DATA EXCERPTS: Begin

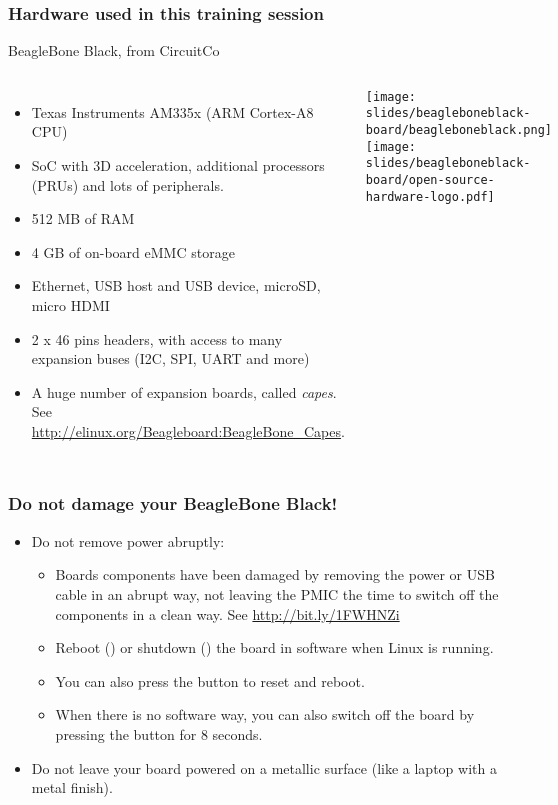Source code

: \begin{frame}
\frametitle{Hardware used in this training session}
  BeagleBone Black, from CircuitCo
  \begin{columns}
    \footnotesize
    \begin{itemize}
      \item Texas Instruments AM335x (ARM Cortex-A8 CPU)
      \item SoC with 3D acceleration, additional processors
        (PRUs) and lots of peripherals.
      \item 512 MB of RAM
      \item 4 GB of on-board eMMC storage
      \item Ethernet, USB host and USB device, microSD, micro HDMI
      \item 2 x 46 pins headers, with access to many expansion buses
        (I2C, SPI, UART and more)
      \item A huge number of expansion boards, called {\em capes}.
        See \url{http://elinux.org/Beagleboard:BeagleBone_Capes}.
    \end{itemize}
    \begin{center}
      \texttt{[image: slides/beagleboneblack-board/beagleboneblack.png]}\\
      \texttt{[image: slides/beagleboneblack-board/open-source-hardware-logo.pdf]}
    \end{center}
  \end{columns}
\end{frame}

\begin{frame}
\frametitle{Do not damage your BeagleBone Black!}
\begin{itemize}
  \item Do not remove power abruptly:
  \begin{itemize}
     \item Boards components have been damaged by removing the power or
           USB cable in an abrupt way, not leaving the PMIC the time to
           switch off the components in a clean way. See
           \url{http://bit.ly/1FWHNZi}
     \item Reboot () or shutdown () the board
	   in software when Linux is running.
     \item You can also press the  button to reset and
	   reboot.
     \item When there is no software way, you can also switch off
	   the board by pressing the  button for 8 seconds.
  \end{itemize}
  \item Do not leave your board powered on a metallic surface (like a
        laptop with a metal finish).
\end{itemize}
\end{frame}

DATA EXCERPTS: End

**TASK DIRECTIONS**.
From the data above, copy each line where the string "button" appears.

**ANSWER TO THIS EXERCISE**.
     \item You can also press the  button to reset and
	   the board by pressing the  button for 8 seconds.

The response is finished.